Zhang Yiwei, Stirnemann Guillaume, Hynes James T, Laage Damien
PASTEUR, Department of Chemistry, École normale supérieure, PSL University, Sorbonne Université, CNRS, 75005 Paris, France.
Phys Chem Chem Phys. 2020 May 21;22(19):10581-10591. doi: 10.1039/d0cp00359j. Epub 2020 Mar 9.
The reorientation dynamics of water at electrified graphene interfaces was recently shown [J. Phys. Chem. Lett., 2020, 11, 624-631] to exhibit a surprising and strongly asymmetric behavior: positive electrode potentials slow down interfacial water reorientation, while for increasingly negative potentials water dynamics first accelerates before reaching an extremum and then being retarded for larger potentials. Here we use classical molecular dynamics simulations to determine the molecular mechanisms governing water dynamics at electrified interfaces. We show that changes in water reorientation dynamics with electrode potential arise from the electrified interfaces' impacts on water hydrogen-bond jump exchanges, and can be quantitatively described by the extended jump model.

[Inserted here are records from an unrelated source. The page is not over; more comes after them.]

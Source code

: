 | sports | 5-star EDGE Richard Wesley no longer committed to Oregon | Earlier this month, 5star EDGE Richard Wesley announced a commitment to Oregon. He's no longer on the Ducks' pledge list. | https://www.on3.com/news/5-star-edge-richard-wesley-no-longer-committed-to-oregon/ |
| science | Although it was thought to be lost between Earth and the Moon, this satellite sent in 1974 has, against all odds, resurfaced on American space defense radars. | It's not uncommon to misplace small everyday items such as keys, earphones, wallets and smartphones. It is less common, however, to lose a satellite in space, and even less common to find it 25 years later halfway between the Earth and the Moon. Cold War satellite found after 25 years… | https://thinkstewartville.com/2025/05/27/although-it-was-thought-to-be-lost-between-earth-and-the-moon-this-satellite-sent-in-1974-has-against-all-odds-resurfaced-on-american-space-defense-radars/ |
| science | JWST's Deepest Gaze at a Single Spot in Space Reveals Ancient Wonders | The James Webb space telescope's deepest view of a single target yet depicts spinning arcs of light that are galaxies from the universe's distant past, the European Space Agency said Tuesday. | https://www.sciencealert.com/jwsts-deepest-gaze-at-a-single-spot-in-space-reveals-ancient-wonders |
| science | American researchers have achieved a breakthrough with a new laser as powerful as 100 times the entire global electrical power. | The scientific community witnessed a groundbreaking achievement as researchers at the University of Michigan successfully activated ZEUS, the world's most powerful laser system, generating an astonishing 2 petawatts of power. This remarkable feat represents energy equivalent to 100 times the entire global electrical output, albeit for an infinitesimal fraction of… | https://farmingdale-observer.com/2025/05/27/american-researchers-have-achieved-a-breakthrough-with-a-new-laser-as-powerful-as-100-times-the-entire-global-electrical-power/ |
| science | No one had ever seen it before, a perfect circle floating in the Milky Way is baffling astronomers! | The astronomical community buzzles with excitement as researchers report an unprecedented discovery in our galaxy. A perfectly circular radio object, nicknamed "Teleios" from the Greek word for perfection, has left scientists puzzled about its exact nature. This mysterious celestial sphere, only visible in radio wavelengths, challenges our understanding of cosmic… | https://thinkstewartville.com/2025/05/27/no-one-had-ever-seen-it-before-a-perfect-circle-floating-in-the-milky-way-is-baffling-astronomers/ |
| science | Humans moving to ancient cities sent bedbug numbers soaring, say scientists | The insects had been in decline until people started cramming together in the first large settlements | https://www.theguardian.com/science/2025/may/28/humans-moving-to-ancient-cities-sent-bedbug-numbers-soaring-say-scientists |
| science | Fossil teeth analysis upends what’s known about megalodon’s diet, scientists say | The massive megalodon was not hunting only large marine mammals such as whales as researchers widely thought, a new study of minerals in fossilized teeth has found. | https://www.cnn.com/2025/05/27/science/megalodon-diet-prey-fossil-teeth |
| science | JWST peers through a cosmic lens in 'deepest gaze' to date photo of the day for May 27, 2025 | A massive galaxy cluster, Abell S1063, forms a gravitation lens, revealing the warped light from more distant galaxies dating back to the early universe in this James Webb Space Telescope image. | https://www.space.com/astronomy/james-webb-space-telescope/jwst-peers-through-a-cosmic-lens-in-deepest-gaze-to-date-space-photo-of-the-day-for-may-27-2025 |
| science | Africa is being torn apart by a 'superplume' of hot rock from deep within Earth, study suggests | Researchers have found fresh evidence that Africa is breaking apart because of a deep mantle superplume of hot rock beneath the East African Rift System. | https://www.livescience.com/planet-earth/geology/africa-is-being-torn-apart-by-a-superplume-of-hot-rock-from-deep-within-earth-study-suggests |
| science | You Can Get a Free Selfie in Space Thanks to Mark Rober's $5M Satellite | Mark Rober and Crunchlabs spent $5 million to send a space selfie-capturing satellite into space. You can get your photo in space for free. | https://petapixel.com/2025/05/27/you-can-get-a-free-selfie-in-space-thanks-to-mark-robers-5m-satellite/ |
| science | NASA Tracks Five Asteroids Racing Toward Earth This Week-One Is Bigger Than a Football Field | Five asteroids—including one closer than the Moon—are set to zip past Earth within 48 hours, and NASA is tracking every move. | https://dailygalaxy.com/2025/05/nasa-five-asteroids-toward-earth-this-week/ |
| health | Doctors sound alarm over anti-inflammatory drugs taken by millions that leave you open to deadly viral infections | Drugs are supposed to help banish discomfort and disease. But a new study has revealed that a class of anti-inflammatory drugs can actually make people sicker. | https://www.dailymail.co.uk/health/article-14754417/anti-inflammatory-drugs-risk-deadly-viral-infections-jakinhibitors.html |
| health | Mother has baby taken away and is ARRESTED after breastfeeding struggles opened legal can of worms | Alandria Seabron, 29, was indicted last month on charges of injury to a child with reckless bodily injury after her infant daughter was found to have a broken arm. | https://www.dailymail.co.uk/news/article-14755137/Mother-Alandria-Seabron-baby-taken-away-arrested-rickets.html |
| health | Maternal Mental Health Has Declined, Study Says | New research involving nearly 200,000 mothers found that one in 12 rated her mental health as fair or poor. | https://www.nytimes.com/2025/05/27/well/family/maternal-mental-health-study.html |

Finally, our simulations indicate that no significant dynamical heterogeneity occurs within the water interfacial layer next to the weakly interacting graphene electrode.
最近的研究表明[《物理化学快报》,2020年,11卷,624 - 631页],在带电石墨烯界面处,水的重新取向动力学表现出令人惊讶且强烈不对称的行为:正电极电位会减缓界面水的重新取向,而对于越来越负的电位,水的动力学首先加速,在达到极值后,对于更大的电位则会受到抑制。在这里,我们使用经典分子动力学模拟来确定控制带电界面处水动力学的分子机制。我们表明,水的重新取向动力学随电极电位的变化源于带电界面对水氢键跳跃交换的影响,并且可以通过扩展跳跃模型进行定量描述。最后,我们的模拟表明,在与弱相互作用的石墨烯电极相邻的水界面层内,不会发生明显的动力学不均匀性。